Did the Jews Need Permission to Execute Christ?

Q: Why did the Jews need the Roman’s permission to put Christ to death when in other parts of the Bible there are examples of them trying to stone Jesus to death?

A: Rabbinical sources record that forty years prior to the destruction of the Temple in A.D. 70, the Romans forbade the Jewish authorities to administer the death penalty. This means it was taken away around A.D. 30, and so must have been taken away shortly before the Crucifixion.

The reason the Sanhedrin (the Jewish governing body that sentenced Jesus to death) had to go to the Romans, which the mobs that tried to stone him did not do, is that the Sanhedrin was a formal court, located in Jerusalem, while the mobs were loose collections of people trying to dispense vigilante justice.

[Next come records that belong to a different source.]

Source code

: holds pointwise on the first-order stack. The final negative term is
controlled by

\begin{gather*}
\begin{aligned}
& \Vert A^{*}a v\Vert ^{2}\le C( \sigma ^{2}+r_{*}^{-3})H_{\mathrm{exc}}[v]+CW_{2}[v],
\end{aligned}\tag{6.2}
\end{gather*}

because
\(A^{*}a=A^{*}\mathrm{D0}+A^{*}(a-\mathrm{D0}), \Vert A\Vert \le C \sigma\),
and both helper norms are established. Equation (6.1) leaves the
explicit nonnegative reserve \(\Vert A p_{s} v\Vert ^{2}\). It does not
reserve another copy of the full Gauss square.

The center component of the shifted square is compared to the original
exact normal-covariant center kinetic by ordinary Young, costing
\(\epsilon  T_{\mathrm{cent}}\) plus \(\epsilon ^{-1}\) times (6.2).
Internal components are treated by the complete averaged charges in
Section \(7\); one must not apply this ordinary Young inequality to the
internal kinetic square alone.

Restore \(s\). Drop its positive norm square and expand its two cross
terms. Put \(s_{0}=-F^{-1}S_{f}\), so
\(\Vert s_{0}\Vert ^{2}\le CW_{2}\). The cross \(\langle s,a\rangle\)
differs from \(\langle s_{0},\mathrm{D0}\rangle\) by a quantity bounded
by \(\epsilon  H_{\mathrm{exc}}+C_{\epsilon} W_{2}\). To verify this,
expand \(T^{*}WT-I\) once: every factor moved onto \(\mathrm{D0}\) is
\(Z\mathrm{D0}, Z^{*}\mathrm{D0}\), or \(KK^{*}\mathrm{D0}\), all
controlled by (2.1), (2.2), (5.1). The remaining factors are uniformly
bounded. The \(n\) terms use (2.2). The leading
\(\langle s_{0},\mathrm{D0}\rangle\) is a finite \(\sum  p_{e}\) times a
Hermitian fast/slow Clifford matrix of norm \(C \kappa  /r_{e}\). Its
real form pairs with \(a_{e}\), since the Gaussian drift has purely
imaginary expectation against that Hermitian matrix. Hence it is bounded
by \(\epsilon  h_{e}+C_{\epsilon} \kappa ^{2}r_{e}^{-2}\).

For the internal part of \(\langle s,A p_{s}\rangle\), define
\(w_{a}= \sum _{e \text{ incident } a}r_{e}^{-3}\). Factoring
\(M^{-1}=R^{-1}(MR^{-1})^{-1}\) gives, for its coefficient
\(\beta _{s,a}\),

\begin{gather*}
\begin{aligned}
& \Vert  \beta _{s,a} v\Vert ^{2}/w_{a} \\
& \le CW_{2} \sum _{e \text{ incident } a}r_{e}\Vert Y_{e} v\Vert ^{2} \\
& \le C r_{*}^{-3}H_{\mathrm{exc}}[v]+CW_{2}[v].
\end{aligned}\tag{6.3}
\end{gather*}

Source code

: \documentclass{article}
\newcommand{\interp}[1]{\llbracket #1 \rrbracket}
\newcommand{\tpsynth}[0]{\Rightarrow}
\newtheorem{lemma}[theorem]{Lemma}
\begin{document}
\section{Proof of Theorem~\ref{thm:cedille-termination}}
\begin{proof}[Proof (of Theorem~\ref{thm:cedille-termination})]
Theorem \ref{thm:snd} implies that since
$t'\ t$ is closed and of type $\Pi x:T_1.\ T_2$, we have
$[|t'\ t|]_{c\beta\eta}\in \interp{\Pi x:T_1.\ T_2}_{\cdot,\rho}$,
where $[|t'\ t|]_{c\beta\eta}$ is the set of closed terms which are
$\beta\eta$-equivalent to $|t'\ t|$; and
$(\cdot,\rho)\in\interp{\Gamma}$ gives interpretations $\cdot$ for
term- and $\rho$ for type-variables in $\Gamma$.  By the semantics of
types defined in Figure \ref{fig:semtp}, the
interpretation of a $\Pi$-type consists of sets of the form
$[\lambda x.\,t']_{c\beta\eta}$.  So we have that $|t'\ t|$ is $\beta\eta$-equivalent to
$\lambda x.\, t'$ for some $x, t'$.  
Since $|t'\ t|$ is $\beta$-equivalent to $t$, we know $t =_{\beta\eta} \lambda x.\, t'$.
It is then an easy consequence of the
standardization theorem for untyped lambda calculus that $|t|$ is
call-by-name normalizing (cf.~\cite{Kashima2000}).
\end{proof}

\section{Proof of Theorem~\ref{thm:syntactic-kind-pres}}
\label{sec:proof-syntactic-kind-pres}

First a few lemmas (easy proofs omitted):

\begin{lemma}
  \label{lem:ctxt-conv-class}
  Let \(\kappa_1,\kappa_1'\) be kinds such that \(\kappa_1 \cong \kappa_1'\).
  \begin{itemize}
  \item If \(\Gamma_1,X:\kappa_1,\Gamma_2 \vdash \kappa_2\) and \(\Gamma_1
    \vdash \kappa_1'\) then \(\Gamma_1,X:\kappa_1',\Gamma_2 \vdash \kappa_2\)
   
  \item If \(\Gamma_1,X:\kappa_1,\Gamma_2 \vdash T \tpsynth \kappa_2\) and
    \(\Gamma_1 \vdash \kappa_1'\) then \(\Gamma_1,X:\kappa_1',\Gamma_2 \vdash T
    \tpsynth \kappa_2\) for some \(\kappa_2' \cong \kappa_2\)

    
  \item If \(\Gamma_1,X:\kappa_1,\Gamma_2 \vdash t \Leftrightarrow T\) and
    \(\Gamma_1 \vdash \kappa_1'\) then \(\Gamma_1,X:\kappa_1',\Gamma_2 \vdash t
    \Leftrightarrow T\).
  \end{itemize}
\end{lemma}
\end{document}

Lynch mobs do not care too much about the formal legal requirements concerning the administration of the death penalty. If they did, they wouldn’t be lynch mobs.

Today in Israel, if you are alone in the country and run afoul of a local mob (be it Israeli, Arab, or whatever) you may get stoned (ultra-orthodox Jews are known for sometimes stoning cars that drive on the sabbath, and my friend Fr. Mitchel Pacwa was briefly stoned by an rural mob until an Arab travelling companion put a stop to it), but if you are being tried by a court in a big Israeli city, like Jerusalem, you will get very different treatment and have a much better chance of getting your legal rights honored.